Outside of Pittsburgh
conference, activists declare, "We need to step up today and protect our
water! Because without water there is no life."
Wednesday, October 23, 2019
Ahead of President Donald
Trump's speech Wednesday at a natural gas conference, climate campaigners said
Trump's trip marked a "desperate re-election scheme" to promote his
and the industry's "nightmare" fracking agenda.
The forum is the Shale Insight
conference in Pittsburgh, but it's not the first time Trump has been a keynote
speaker for the gathering.
It's the same conference,
where, in 2016 as a presidential candidate, he told the
audience, "Oh, you will like me so much," and vowed to lift
regulations to allow for more fossil fuel extraction and infrastructure.
Food & Water Action
executive director Wenonah Hauter said Trump will be "speaking to his base
today–the fracking companies whose profits he has put above
the health and safety of the planet."
"This polluting industry
sees Trump as its savior, along with an administration that
rejects science and cheers on climate destruction," Hauter continued.
"The industry has hundreds of infrastructure projects in the
works that would double down on fracking and generate more
plastics and petrochemical pollution, lock in decades of fossil fuel power
generation, and export gas overseas at local communities' expense. This
nightmare can and must be stopped."
In an op-ed published
Tuesday at Common Dreams, Hauter said the trip to the conference
"underscores his administration's vision for long-term fossil fuel
dependence, along with increased pollution and plastics production" and
called it a "preview of one part of the White House's desperate
re-election scheme."
"The gas industry has the
exact same agenda" on fossil fuels as Trump, "and it desperately
needs a Trump re-election to maintain profitability," she said.

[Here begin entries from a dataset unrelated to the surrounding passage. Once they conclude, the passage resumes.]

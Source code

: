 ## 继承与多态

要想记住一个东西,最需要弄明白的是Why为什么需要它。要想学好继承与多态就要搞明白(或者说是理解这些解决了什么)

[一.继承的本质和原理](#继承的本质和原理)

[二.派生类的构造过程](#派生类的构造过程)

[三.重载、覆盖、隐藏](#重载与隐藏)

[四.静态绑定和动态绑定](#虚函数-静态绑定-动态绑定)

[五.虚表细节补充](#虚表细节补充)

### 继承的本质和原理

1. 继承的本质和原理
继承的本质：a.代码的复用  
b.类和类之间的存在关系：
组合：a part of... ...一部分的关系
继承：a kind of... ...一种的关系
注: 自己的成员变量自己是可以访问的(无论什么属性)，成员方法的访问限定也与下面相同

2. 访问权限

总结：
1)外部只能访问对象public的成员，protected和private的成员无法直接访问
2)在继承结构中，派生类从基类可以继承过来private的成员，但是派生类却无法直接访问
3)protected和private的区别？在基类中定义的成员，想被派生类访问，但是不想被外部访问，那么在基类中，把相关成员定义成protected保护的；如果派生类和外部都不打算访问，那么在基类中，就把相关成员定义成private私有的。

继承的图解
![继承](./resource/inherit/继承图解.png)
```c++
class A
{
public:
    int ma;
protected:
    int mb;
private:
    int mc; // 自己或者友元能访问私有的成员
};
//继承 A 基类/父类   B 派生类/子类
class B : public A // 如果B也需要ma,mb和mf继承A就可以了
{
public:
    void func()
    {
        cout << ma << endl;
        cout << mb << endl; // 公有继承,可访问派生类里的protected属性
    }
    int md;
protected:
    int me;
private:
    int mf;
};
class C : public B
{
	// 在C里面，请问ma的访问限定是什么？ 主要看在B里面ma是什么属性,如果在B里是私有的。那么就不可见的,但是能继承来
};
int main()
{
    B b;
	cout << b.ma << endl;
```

Hauter's group wasn't alone in
voicing criticism of the event.
The People Over Petro Coalition,
which counts Food & Water Action among its two dozen members, led a protest
outside the Pittsburgh conference.
"We're marching, led by
Native leaders, to defend our water and say no to the fracking, cracking, and
plastics promoted at #ShaleInsight2019!" the group said on social media.
"It's our water, we will fight!"
Trump also used his speech at
the fracking conference to again bash the Paris climate accord—an agreement he
called "terrible."
Though the president announced in
2017 his intention to take the U.S. out of the global agreement, no
country can
actually give the U.N. formal notice of its intention to the deal
until November 4, 2019, and only after November 4, 2020 can a country formally
leave the agreement. Trump's comments Wednesday were seen as
a reiteration of his commitment to ditch the accord.
Alden Meyer, director of
strategy and policy at the Union of Concerned Scientists, on Wednesday called the
expected withdrawal "irresponsible and shortsighted."
"All too many
people," said Meyer, "are already experiencing the costly and harmful
impacts of climate change in the form of rising seas, more hurricane activity,
record-breaking temperatures, and large wildfires."
"From the hearty
handshakes between the president and fossil fuel industry executives, to the
toxic masculinity exuding from the president as he heckled protesters, to
Trump's rambling description of catastrophic deregulation at the expense of our
climate and communities," said David Turnbull, strategic communications
director at Oil Change U.S., "this speech was a classic Trump dumpster
fire."
While the Trump administration
has sidelined science and pushed the expansion of fossil fuels, "Our next
president must do precisely the opposite," said Turnbull. "We need a
president who will not shake hands with industry executives, but will instead
take them to court for their crimes. We need a president who gets serious about
a just transition away from fossil fuel production, not one attempting to bring
back the past and resurrect a dirty industry."